MATLAB implementation of a sampling-based planning algorithm, the rapidly- exploring random trees (RRT), as described in S. M. LaValle, “Rapidly-exploring random trees: A new tool for path planning,” 1998.

LaValle in his paper doesn’t specify which state sampling distribution, nearest-neighbors query, path search, motion and collision detection algorithms/methods should be used. Therefore the algorithm is implemented using a modular approach allowing easily the integration of state of the art algorithms for each one of these components.

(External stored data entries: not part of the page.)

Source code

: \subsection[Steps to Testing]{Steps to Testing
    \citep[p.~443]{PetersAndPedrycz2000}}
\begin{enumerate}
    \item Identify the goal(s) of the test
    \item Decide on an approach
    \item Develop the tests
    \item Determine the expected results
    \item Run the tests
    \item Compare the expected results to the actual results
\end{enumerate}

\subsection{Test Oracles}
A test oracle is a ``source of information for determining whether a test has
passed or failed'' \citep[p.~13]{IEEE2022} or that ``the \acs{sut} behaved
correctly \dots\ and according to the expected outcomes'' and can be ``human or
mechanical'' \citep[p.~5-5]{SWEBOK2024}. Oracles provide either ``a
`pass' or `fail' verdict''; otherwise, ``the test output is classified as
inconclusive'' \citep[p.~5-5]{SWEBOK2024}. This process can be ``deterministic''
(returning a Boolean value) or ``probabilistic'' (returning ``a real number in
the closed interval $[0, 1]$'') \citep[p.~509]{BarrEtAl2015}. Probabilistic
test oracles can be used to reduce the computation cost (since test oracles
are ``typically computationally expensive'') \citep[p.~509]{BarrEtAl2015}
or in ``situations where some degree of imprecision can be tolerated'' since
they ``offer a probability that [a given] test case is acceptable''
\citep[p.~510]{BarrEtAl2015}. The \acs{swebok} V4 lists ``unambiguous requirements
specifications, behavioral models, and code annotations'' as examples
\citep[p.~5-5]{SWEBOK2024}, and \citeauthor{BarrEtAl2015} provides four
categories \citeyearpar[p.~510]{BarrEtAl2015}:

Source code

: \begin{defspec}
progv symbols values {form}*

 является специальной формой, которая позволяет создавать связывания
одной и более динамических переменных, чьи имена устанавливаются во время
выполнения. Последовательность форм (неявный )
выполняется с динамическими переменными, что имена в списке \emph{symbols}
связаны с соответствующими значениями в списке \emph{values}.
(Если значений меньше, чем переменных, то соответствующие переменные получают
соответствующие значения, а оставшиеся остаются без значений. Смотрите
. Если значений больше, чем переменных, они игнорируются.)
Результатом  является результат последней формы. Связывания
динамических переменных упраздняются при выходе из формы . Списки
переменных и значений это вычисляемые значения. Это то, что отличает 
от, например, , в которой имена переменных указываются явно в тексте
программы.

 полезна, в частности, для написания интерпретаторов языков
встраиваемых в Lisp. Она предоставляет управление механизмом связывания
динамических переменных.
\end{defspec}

In this particular implementation the open modules discussed above were addressed in the following way:

• the random state is drawn from an uniform distribution for 90% of the time and for the remaining 10% of the time the goal state is assigned as the random state. This strategy proved to be the one that quickly connected the initial and goal states, since for a pure random strategy the growth of the tree is always blind never taking into account the purpose of the algorithm.
• to find the nearest neighbor was used the euclidean distance, however it could easily have been used the mahalanobis or the minkowski distance.
• since the environment is discretized, it is assumed that the robot may move in eight different directions (N,S,E,W,NE,NW,SE,SW). Furthermore to simplify the implementation, it was set a fixed step size of one cell.
• in order to find the optimal path to follow, after the tree is built, it was used A star to search through the outputted tree and returning the shortest path. In the implemented tree it was accounted for weights in each edge making it possible to quickly find, for instance, the fastest path, instead of the shortest.